The NHL is a copycat league. Once a few teams enjoyed success mining the AHL for head coaching talent, the herd followed to an almost comical degree. So even though it’s ludicrously unfair to ask this question, I cannot help but blurt it out anyway: do the Los Angeles Kings need a St. Louis Blues-style wake-up call?
Los Angeles Times beat writer Helene Elliott spoke of the possibility of a “jolt” coming on the heels of the Kings’ 4-2 loss to the surging San Jose Sharks. The thing is, GM Dean Lombardi doesn’t have a whole lot of obvious players to trade, unless he would opt to deal from his significant treasure chest of defensive prospects.
With that in mind, I cannot help but wonder if head coach Terry Murray will be the unfair scapegoat much like Davis Payne was in St. Louis. Let’s look at some of the factors that could justify the move – some of which might seem oddly similar to the Blues’ issues.

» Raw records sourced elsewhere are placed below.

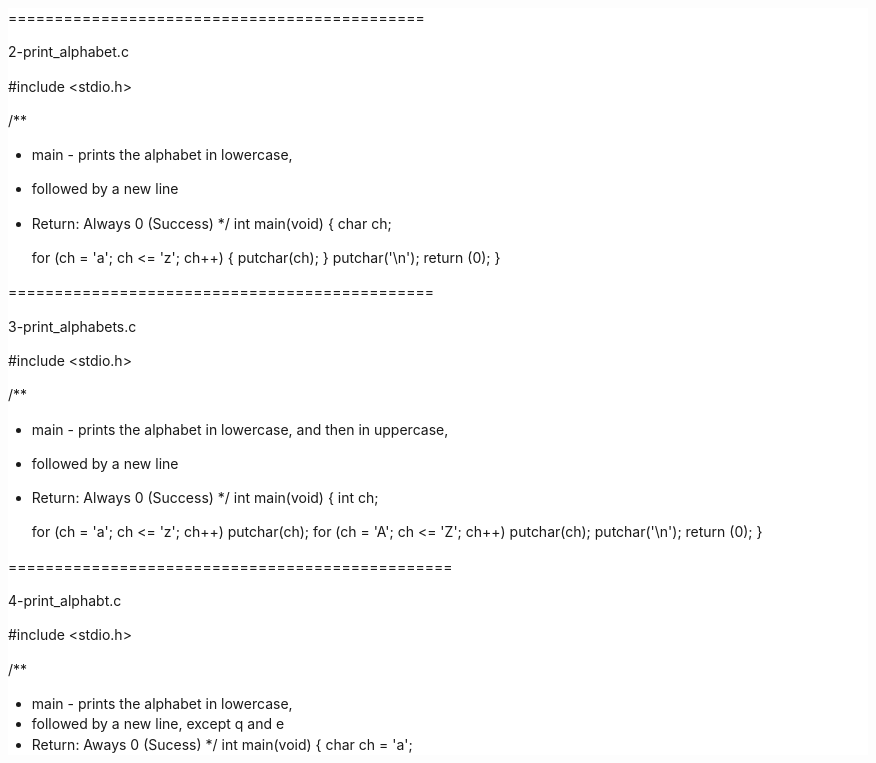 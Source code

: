 =============================================

2-print_alphabet.c


#include <stdio.h>

/**
 * main - prints the alphabet in lowercase,
 * followed by a new line
 * Return: Always 0 (Success)
 */
int main(void)
{
	char ch;

	for (ch = 'a'; ch <= 'z'; ch++)
	{
		putchar(ch);
	}
	putchar('\n');
	return (0);
}


==============================================

3-print_alphabets.c


#include <stdio.h>

/**
 * main - prints the alphabet in lowercase, and then in uppercase,
 * followed by a new line
 * Return: Always 0 (Success)
 */
int main(void)
{
	int ch;

	for (ch = 'a'; ch <= 'z'; ch++)
		putchar(ch);
	for (ch = 'A'; ch <= 'Z'; ch++)
		putchar(ch);
	putchar('\n');
	return (0);
}


================================================


4-print_alphabt.c


#include <stdio.h>

/**
 * main - prints the alphabet in lowercase,
 * followed by a new line, except q and e
 * Return: Aways 0 (Sucess)
 */
int main(void)
{
	char ch = 'a';
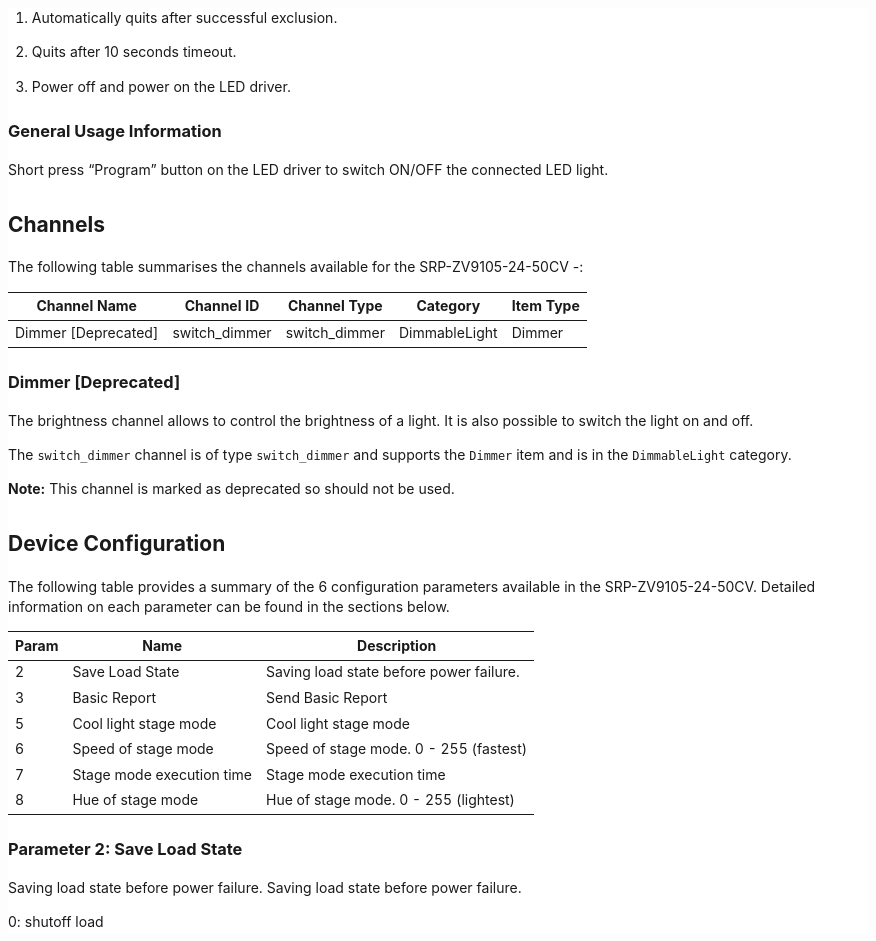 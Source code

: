 1. Automatically quits after successful exclusion.

2. Quits after 10 seconds timeout.

3. Power off and power on the LED driver.

### General Usage Information

Short press “Program” button on the LED driver to switch ON/OFF the connected LED light.

## Channels

The following table summarises the channels available for the SRP-ZV9105-24-50CV -:

| Channel Name | Channel ID | Channel Type | Category | Item Type |
|--------------|------------|--------------|----------|-----------|
| Dimmer  [Deprecated]| switch_dimmer | switch_dimmer | DimmableLight | Dimmer | 

### Dimmer [Deprecated]
The brightness channel allows to control the brightness of a light.
            It is also possible to switch the light on and off.

The ```switch_dimmer``` channel is of type ```switch_dimmer``` and supports the ```Dimmer``` item and is in the ```DimmableLight``` category.

**Note:** This channel is marked as deprecated so should not be used.



## Device Configuration

The following table provides a summary of the 6 configuration parameters available in the SRP-ZV9105-24-50CV.
Detailed information on each parameter can be found in the sections below.

| Param | Name  | Description |
|-------|-------|-------------|
| 2 | Save Load State | Saving load state before power failure. |
| 3 | Basic Report | Send Basic Report |
| 5 | Cool light stage mode | Cool light stage mode |
| 6 | Speed of stage mode | Speed of stage mode. 0 - 255 (fastest) |
| 7 | Stage mode execution time | Stage mode execution time |
| 8 | Hue of stage mode | Hue of stage mode. 0 - 255 (lightest) |

### Parameter 2: Save Load State

Saving load state before power failure.
Saving load state before power failure.

0: shutoff load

- A mediocre record: The Blues fired Payne at 6-7-0 while the Kings are 6-5-3. Los Angeles is on a five-game losing streak in which they’ve generated just two points. That’s a scary trend in a brutal Western Conference and a cutthroat Pacific Division.
- Limp offense: Murray’s Kings are scoring just 2.14 goals per game, the third worst total in the league. Some grimace that former Kings prospects such as Brian Boyle and Teddy Purcell’s offensive games have taken off once they left Los Angeles, too.
- A big batch of home games: The Blues will roll out the red carpet for Hitchcock with five games in St. Louis while the Kings’ next four games will come at home.
- Heightened expectations: While the Blues carry playoff aspirations, many (including certain PHT staffers) believed the Kings have the potential to go to the Stanley Cup finals.
Murray is a good coach who helped the Kings go from an unshaped mass to a playoff contender, but some might believe that they need a new voice to get that extra boost to the elite level.
Hopefully cooler heads will prevail, but there are enough similarities that the situation isn’t outside the realm of possibility. What would you do if you were in Lombardi’s situation?